Material supplied:
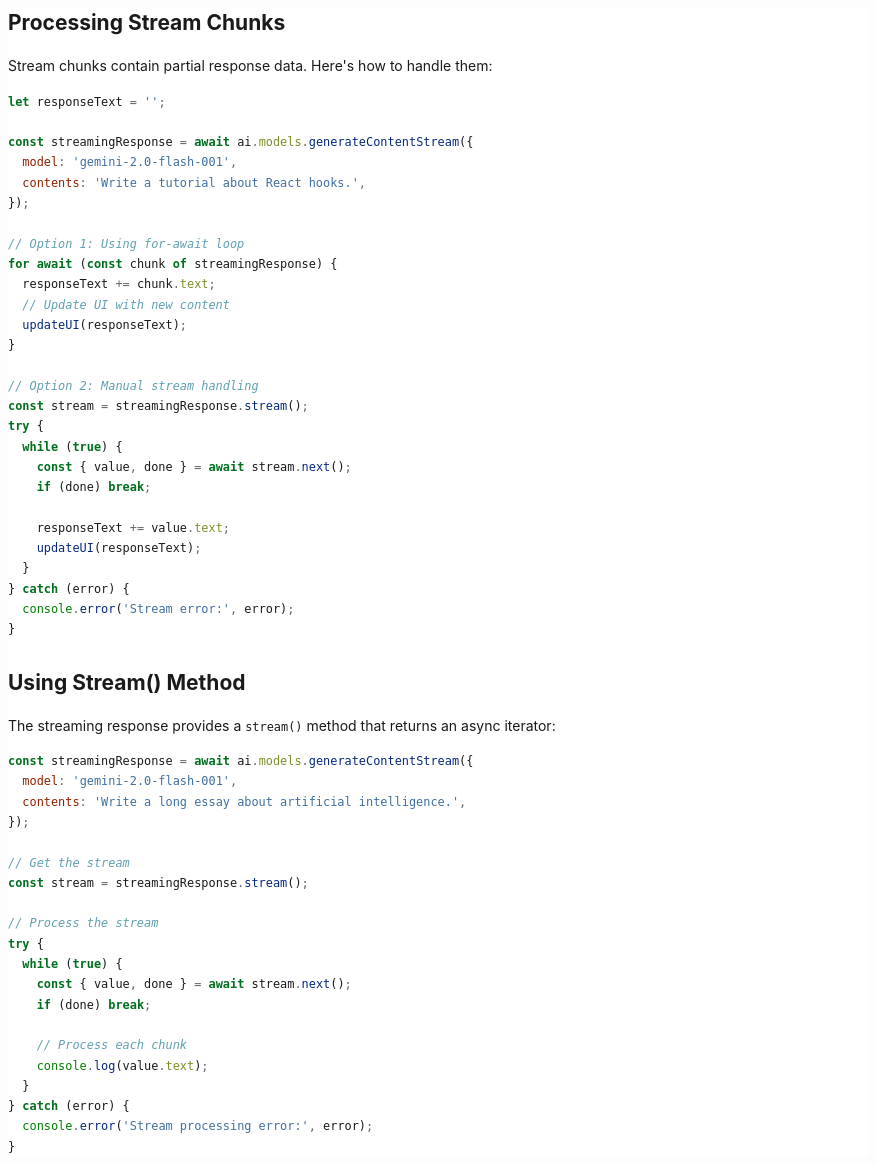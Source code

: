 ## Processing Stream Chunks

Stream chunks contain partial response data. Here's how to handle them:

```javascript
let responseText = '';

const streamingResponse = await ai.models.generateContentStream({
  model: 'gemini-2.0-flash-001',
  contents: 'Write a tutorial about React hooks.',
});

// Option 1: Using for-await loop
for await (const chunk of streamingResponse) {
  responseText += chunk.text;
  // Update UI with new content
  updateUI(responseText);
}

// Option 2: Manual stream handling
const stream = streamingResponse.stream();
try {
  while (true) {
    const { value, done } = await stream.next();
    if (done) break;
    
    responseText += value.text;
    updateUI(responseText);
  }
} catch (error) {
  console.error('Stream error:', error);
}
```

## Using Stream() Method

The streaming response provides a `stream()` method that returns an async iterator:

```javascript
const streamingResponse = await ai.models.generateContentStream({
  model: 'gemini-2.0-flash-001',
  contents: 'Write a long essay about artificial intelligence.',
});

// Get the stream
const stream = streamingResponse.stream();

// Process the stream
try {
  while (true) {
    const { value, done } = await stream.next();
    if (done) break;
    
    // Process each chunk
    console.log(value.text);
  }
} catch (error) {
  console.error('Stream processing error:', error);
}
```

How to complete this task:
What number of lines in the data contain the word "Write"? Give the number and nothing else.

Answer to this problem:
2